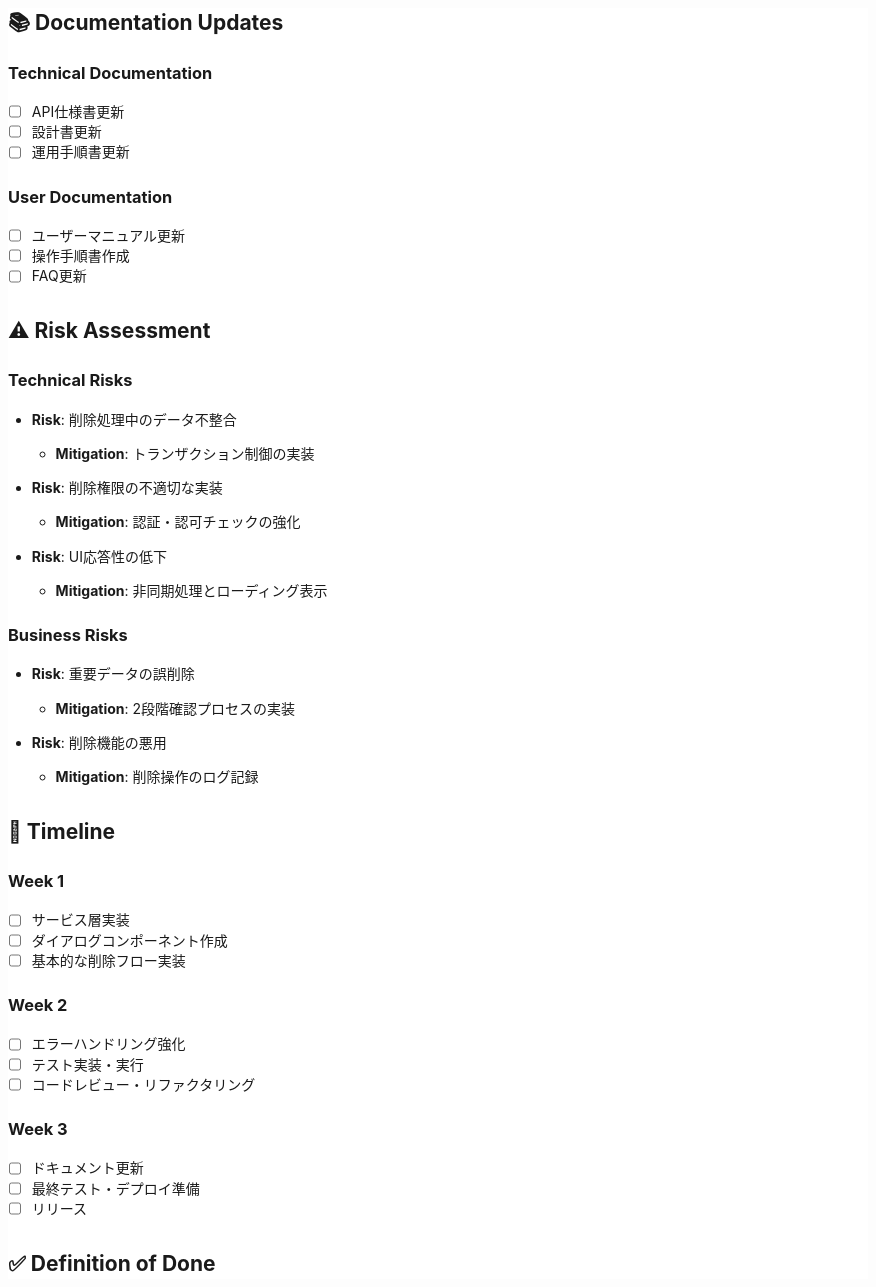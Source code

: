 ## 📚 Documentation Updates

### Technical Documentation
- [ ] API仕様書更新
- [ ] 設計書更新
- [ ] 運用手順書更新

### User Documentation
- [ ] ユーザーマニュアル更新
- [ ] 操作手順書作成
- [ ] FAQ更新

## ⚠️ Risk Assessment

### Technical Risks
- **Risk**: 削除処理中のデータ不整合
  - **Mitigation**: トランザクション制御の実装

- **Risk**: 削除権限の不適切な実装
  - **Mitigation**: 認証・認可チェックの強化

- **Risk**: UI応答性の低下
  - **Mitigation**: 非同期処理とローディング表示

### Business Risks
- **Risk**: 重要データの誤削除
  - **Mitigation**: 2段階確認プロセスの実装

- **Risk**: 削除機能の悪用
  - **Mitigation**: 削除操作のログ記録

## 📅 Timeline

### Week 1
- [ ] サービス層実装
- [ ] ダイアログコンポーネント作成
- [ ] 基本的な削除フロー実装

### Week 2
- [ ] エラーハンドリング強化
- [ ] テスト実装・実行
- [ ] コードレビュー・リファクタリング

### Week 3
- [ ] ドキュメント更新
- [ ] 最終テスト・デプロイ準備
- [ ] リリース

## ✅ Definition of Done
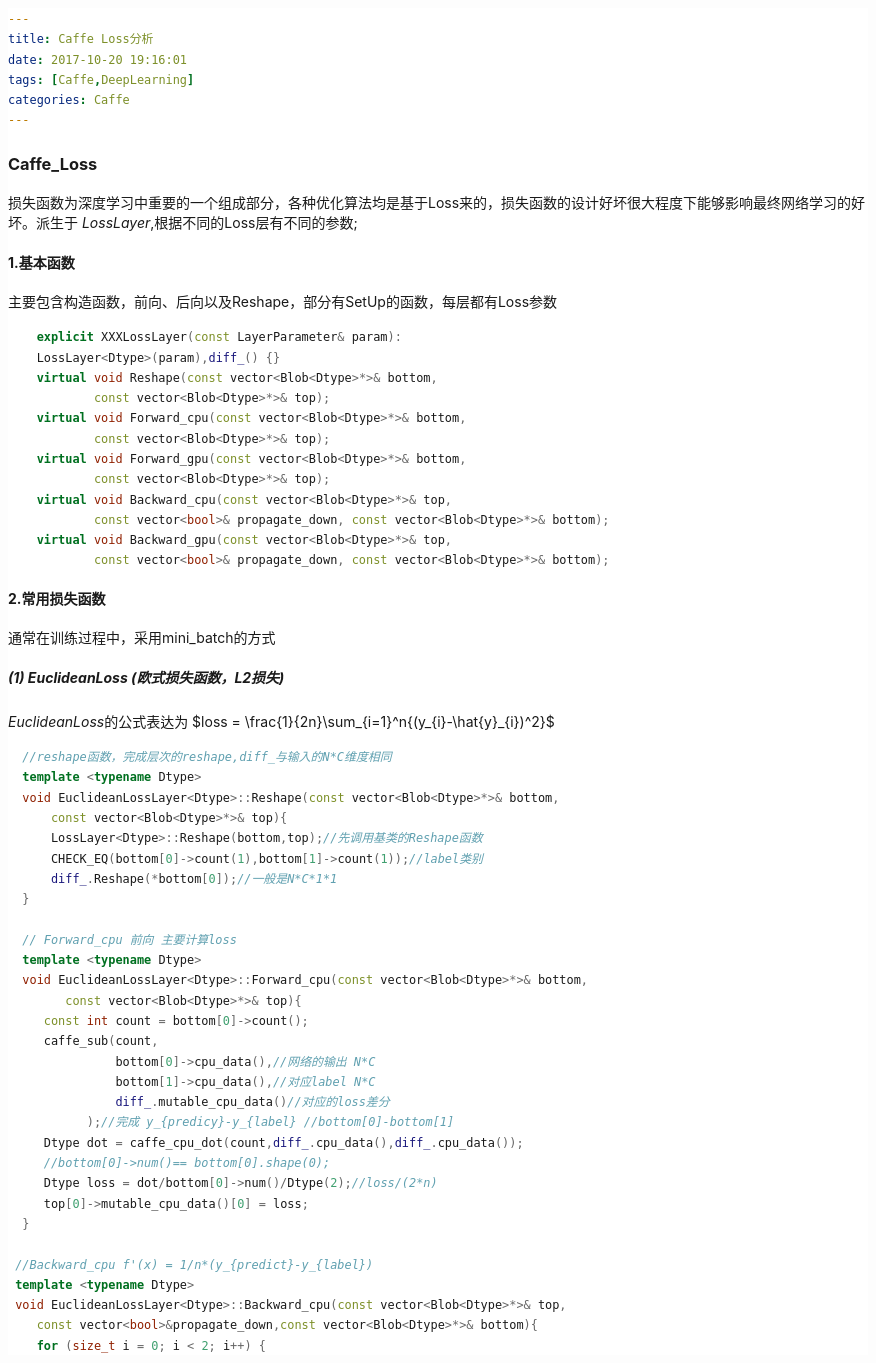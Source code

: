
 ```yaml
---
title: Caffe Loss分析
date: 2017-10-20 19:16:01
tags: [Caffe,DeepLearning]
categories: Caffe
---
```


### Caffe_Loss
  损失函数为深度学习中重要的一个组成部分，各种优化算法均是基于Loss来的，损失函数的设计好坏很大程度下能够影响最终网络学习的好坏。派生于 $LossLayer$,根据不同的Loss层有不同的参数;
#### 1.基本函数
  主要包含构造函数，前向、后向以及Reshape，部分有SetUp的函数，每层都有Loss参数
```cpp
    explicit XXXLossLayer(const LayerParameter& param):
    LossLayer<Dtype>(param),diff_() {}
    virtual void Reshape(const vector<Blob<Dtype>*>& bottom,
            const vector<Blob<Dtype>*>& top);
    virtual void Forward_cpu(const vector<Blob<Dtype>*>& bottom,
            const vector<Blob<Dtype>*>& top);
    virtual void Forward_gpu(const vector<Blob<Dtype>*>& bottom,
            const vector<Blob<Dtype>*>& top);
    virtual void Backward_cpu(const vector<Blob<Dtype>*>& top,
            const vector<bool>& propagate_down, const vector<Blob<Dtype>*>& bottom);
    virtual void Backward_gpu(const vector<Blob<Dtype>*>& top,
            const vector<bool>& propagate_down, const vector<Blob<Dtype>*>& bottom);
```


#### 2.常用损失函数
  通常在训练过程中，采用mini_batch的方式
##### (1) EuclideanLoss (欧式损失函数，L2损失)
  $EuclideanLoss$的公式表达为 $loss = \frac{1}{2n}\sum_{i=1}^n{(y_{i}-\hat{y}_{i})^2}$
```cpp
  //reshape函数，完成层次的reshape,diff_与输入的N*C维度相同
  template <typename Dtype>
  void EuclideanLossLayer<Dtype>::Reshape(const vector<Blob<Dtype>*>& bottom,
      const vector<Blob<Dtype>*>& top){
      LossLayer<Dtype>::Reshape(bottom,top);//先调用基类的Reshape函数
      CHECK_EQ(bottom[0]->count(1),bottom[1]->count(1));//label类别
      diff_.Reshape(*bottom[0]);//一般是N*C*1*1
  }

  // Forward_cpu 前向 主要计算loss
  template <typename Dtype>
  void EuclideanLossLayer<Dtype>::Forward_cpu(const vector<Blob<Dtype>*>& bottom,
        const vector<Blob<Dtype>*>& top){
     const int count = bottom[0]->count();
     caffe_sub(count,
               bottom[0]->cpu_data(),//网络的输出 N*C
               bottom[1]->cpu_data(),//对应label N*C
               diff_.mutable_cpu_data()//对应的loss差分
           );//完成 y_{predicy}-y_{label} //bottom[0]-bottom[1]
     Dtype dot = caffe_cpu_dot(count,diff_.cpu_data(),diff_.cpu_data());
     //bottom[0]->num()== bottom[0].shape(0);
     Dtype loss = dot/bottom[0]->num()/Dtype(2);//loss/(2*n)
     top[0]->mutable_cpu_data()[0] = loss;
  }

 //Backward_cpu f'(x) = 1/n*(y_{predict}-y_{label})
 template <typename Dtype>
 void EuclideanLossLayer<Dtype>::Backward_cpu(const vector<Blob<Dtype>*>& top,
    const vector<bool>&propagate_down,const vector<Blob<Dtype>*>& bottom){
    for (size_t i = 0; i < 2; i++) {
```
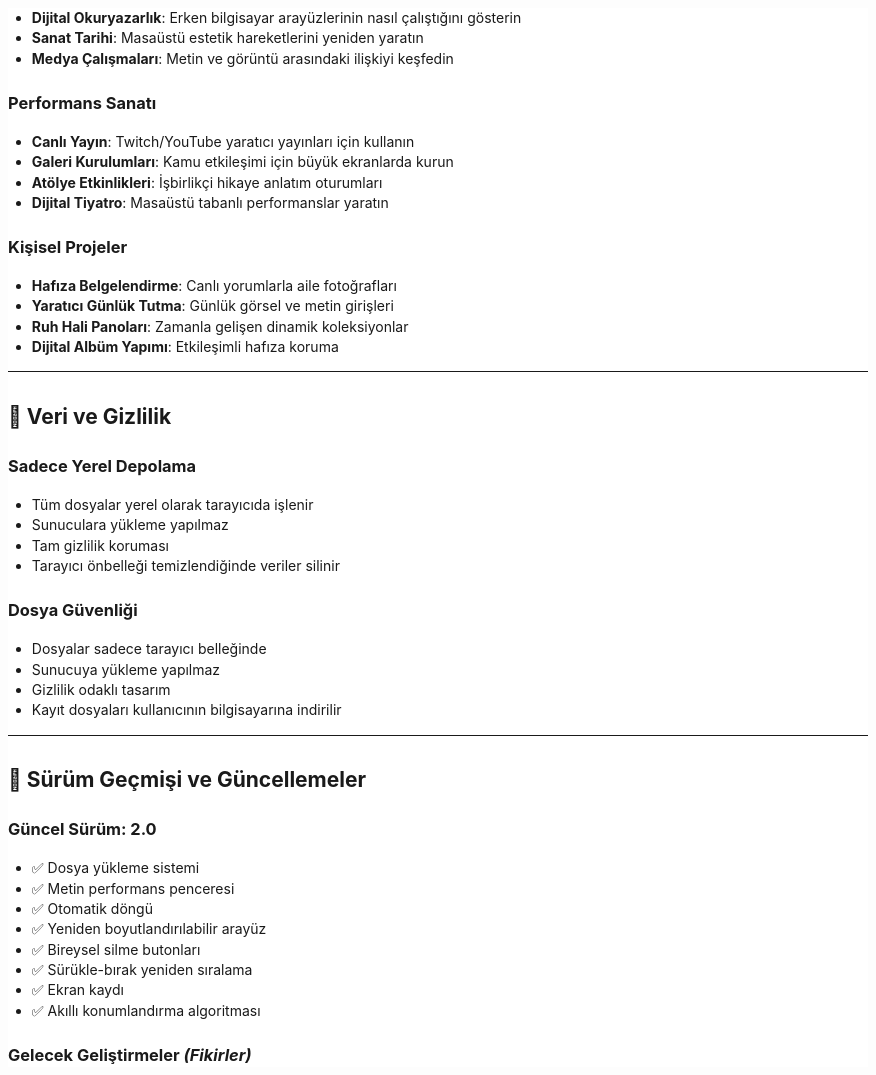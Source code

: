 - **Dijital Okuryazarlık**: Erken bilgisayar arayüzlerinin nasıl çalıştığını gösterin
- **Sanat Tarihi**: Masaüstü estetik hareketlerini yeniden yaratın
- **Medya Çalışmaları**: Metin ve görüntü arasındaki ilişkiyi keşfedin

### **Performans Sanatı**

- **Canlı Yayın**: Twitch/YouTube yaratıcı yayınları için kullanın
- **Galeri Kurulumları**: Kamu etkileşimi için büyük ekranlarda kurun
- **Atölye Etkinlikleri**: İşbirlikçi hikaye anlatım oturumları
- **Dijital Tiyatro**: Masaüstü tabanlı performanslar yaratın

### **Kişisel Projeler**

- **Hafıza Belgelendirme**: Canlı yorumlarla aile fotoğrafları
- **Yaratıcı Günlük Tutma**: Günlük görsel ve metin girişleri
- **Ruh Hali Panoları**: Zamanla gelişen dinamik koleksiyonlar
- **Dijital Albüm Yapımı**: Etkileşimli hafıza koruma

---

## 💾 Veri ve Gizlilik

### **Sadece Yerel Depolama**

- Tüm dosyalar yerel olarak tarayıcıda işlenir
- Sunuculara yükleme yapılmaz
- Tam gizlilik koruması
- Tarayıcı önbelleği temizlendiğinde veriler silinir

### **Dosya Güvenliği**

- Dosyalar sadece tarayıcı belleğinde
- Sunucuya yükleme yapılmaz
- Gizlilik odaklı tasarım
- Kayıt dosyaları kullanıcının bilgisayarına indirilir

---

## 🔄 Sürüm Geçmişi ve Güncellemeler

### **Güncel Sürüm: 2.0**

- ✅ Dosya yükleme sistemi
- ✅ Metin performans penceresi
- ✅ Otomatik döngü
- ✅ Yeniden boyutlandırılabilir arayüz
- ✅ Bireysel silme butonları
- ✅ Sürükle-bırak yeniden sıralama
- ✅ Ekran kaydı
- ✅ Akıllı konumlandırma algoritması

### **Gelecek Geliştirmeler** _(Fikirler)_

====

The entries above should be reproduced exactly, without their pictures.

◆ **Reply**
Source code

: ## 📚 Documentation Updates

### Technical Documentation
- [ ] API仕様書更新
- [ ] 設計書更新
- [ ] 運用手順書更新

### User Documentation
- [ ] ユーザーマニュアル更新
- [ ] 操作手順書作成
- [ ] FAQ更新

## ⚠️ Risk Assessment

### Technical Risks
- **Risk**: 削除処理中のデータ不整合
  - **Mitigation**: トランザクション制御の実装

- **Risk**: 削除権限の不適切な実装
  - **Mitigation**: 認証・認可チェックの強化

- **Risk**: UI応答性の低下
  - **Mitigation**: 非同期処理とローディング表示

### Business Risks
- **Risk**: 重要データの誤削除
  - **Mitigation**: 2段階確認プロセスの実装

- **Risk**: 削除機能の悪用
  - **Mitigation**: 削除操作のログ記録

## 📅 Timeline

### Week 1
- [ ] サービス層実装
- [ ] ダイアログコンポーネント作成
- [ ] 基本的な削除フロー実装

### Week 2
- [ ] エラーハンドリング強化
- [ ] テスト実装・実行
- [ ] コードレビュー・リファクタリング

### Week 3
- [ ] ドキュメント更新
- [ ] 最終テスト・デプロイ準備
- [ ] リリース

## ✅ Definition of Done
Source code

:
 ```yaml
---
title: Caffe Loss分析
date: 2017-10-20 19:16:01
tags: [Caffe,DeepLearning]
categories: Caffe
---
```


### Caffe_Loss
  损失函数为深度学习中重要的一个组成部分，各种优化算法均是基于Loss来的，损失函数的设计好坏很大程度下能够影响最终网络学习的好坏。派生于 $LossLayer$,根据不同的Loss层有不同的参数;
#### 1.基本函数
  主要包含构造函数，前向、后向以及Reshape，部分有SetUp的函数，每层都有Loss参数
```cpp
    explicit XXXLossLayer(const LayerParameter& param):
    LossLayer<Dtype>(param),diff_() {}
    virtual void Reshape(const vector<Blob<Dtype>*>& bottom,
            const vector<Blob<Dtype>*>& top);
    virtual void Forward_cpu(const vector<Blob<Dtype>*>& bottom,
            const vector<Blob<Dtype>*>& top);
    virtual void Forward_gpu(const vector<Blob<Dtype>*>& bottom,
            const vector<Blob<Dtype>*>& top);
    virtual void Backward_cpu(const vector<Blob<Dtype>*>& top,
            const vector<bool>& propagate_down, const vector<Blob<Dtype>*>& bottom);
    virtual void Backward_gpu(const vector<Blob<Dtype>*>& top,
            const vector<bool>& propagate_down, const vector<Blob<Dtype>*>& bottom);
```


#### 2.常用损失函数
  通常在训练过程中，采用mini_batch的方式
##### (1) EuclideanLoss (欧式损失函数，L2损失)
  $EuclideanLoss$的公式表达为 $loss = \frac{1}{2n}\sum_{i=1}^n{(y_{i}-\hat{y}_{i})^2}$
```cpp
  //reshape函数，完成层次的reshape,diff_与输入的N*C维度相同
  template <typename Dtype>
  void EuclideanLossLayer<Dtype>::Reshape(const vector<Blob<Dtype>*>& bottom,
      const vector<Blob<Dtype>*>& top){
      LossLayer<Dtype>::Reshape(bottom,top);//先调用基类的Reshape函数
      CHECK_EQ(bottom[0]->count(1),bottom[1]->count(1));//label类别
      diff_.Reshape(*bottom[0]);//一般是N*C*1*1
  }

  // Forward_cpu 前向 主要计算loss
  template <typename Dtype>
  void EuclideanLossLayer<Dtype>::Forward_cpu(const vector<Blob<Dtype>*>& bottom,
        const vector<Blob<Dtype>*>& top){
     const int count = bottom[0]->count();
     caffe_sub(count,
               bottom[0]->cpu_data(),//网络的输出 N*C
               bottom[1]->cpu_data(),//对应label N*C
               diff_.mutable_cpu_data()//对应的loss差分
           );//完成 y_{predicy}-y_{label} //bottom[0]-bottom[1]
     Dtype dot = caffe_cpu_dot(count,diff_.cpu_data(),diff_.cpu_data());
     //bottom[0]->num()== bottom[0].shape(0);
     Dtype loss = dot/bottom[0]->num()/Dtype(2);//loss/(2*n)
     top[0]->mutable_cpu_data()[0] = loss;
  }

 //Backward_cpu f'(x) = 1/n*(y_{predict}-y_{label})
 template <typename Dtype>
 void EuclideanLossLayer<Dtype>::Backward_cpu(const vector<Blob<Dtype>*>& top,
    const vector<bool>&propagate_down,const vector<Blob<Dtype>*>& bottom){
    for (size_t i = 0; i < 2; i++) {
```
Source code

: - **Dijital Okuryazarlık**: Erken bilgisayar arayüzlerinin nasıl çalıştığını gösterin
- **Sanat Tarihi**: Masaüstü estetik hareketlerini yeniden yaratın
- **Medya Çalışmaları**: Metin ve görüntü arasındaki ilişkiyi keşfedin

### **Performans Sanatı**

- **Canlı Yayın**: Twitch/YouTube yaratıcı yayınları için kullanın
- **Galeri Kurulumları**: Kamu etkileşimi için büyük ekranlarda kurun
- **Atölye Etkinlikleri**: İşbirlikçi hikaye anlatım oturumları
- **Dijital Tiyatro**: Masaüstü tabanlı performanslar yaratın

### **Kişisel Projeler**

- **Hafıza Belgelendirme**: Canlı yorumlarla aile fotoğrafları
- **Yaratıcı Günlük Tutma**: Günlük görsel ve metin girişleri
- **Ruh Hali Panoları**: Zamanla gelişen dinamik koleksiyonlar
- **Dijital Albüm Yapımı**: Etkileşimli hafıza koruma

---

## 💾 Veri ve Gizlilik

### **Sadece Yerel Depolama**

- Tüm dosyalar yerel olarak tarayıcıda işlenir
- Sunuculara yükleme yapılmaz
- Tam gizlilik koruması
- Tarayıcı önbelleği temizlendiğinde veriler silinir

### **Dosya Güvenliği**

- Dosyalar sadece tarayıcı belleğinde
- Sunucuya yükleme yapılmaz
- Gizlilik odaklı tasarım
- Kayıt dosyaları kullanıcının bilgisayarına indirilir

---

## 🔄 Sürüm Geçmişi ve Güncellemeler

### **Güncel Sürüm: 2.0**

- ✅ Dosya yükleme sistemi
- ✅ Metin performans penceresi
- ✅ Otomatik döngü
- ✅ Yeniden boyutlandırılabilir arayüz
- ✅ Bireysel silme butonları
- ✅ Sürükle-bırak yeniden sıralama
- ✅ Ekran kaydı
- ✅ Akıllı konumlandırma algoritması

### **Gelecek Geliştirmeler** _(Fikirler)_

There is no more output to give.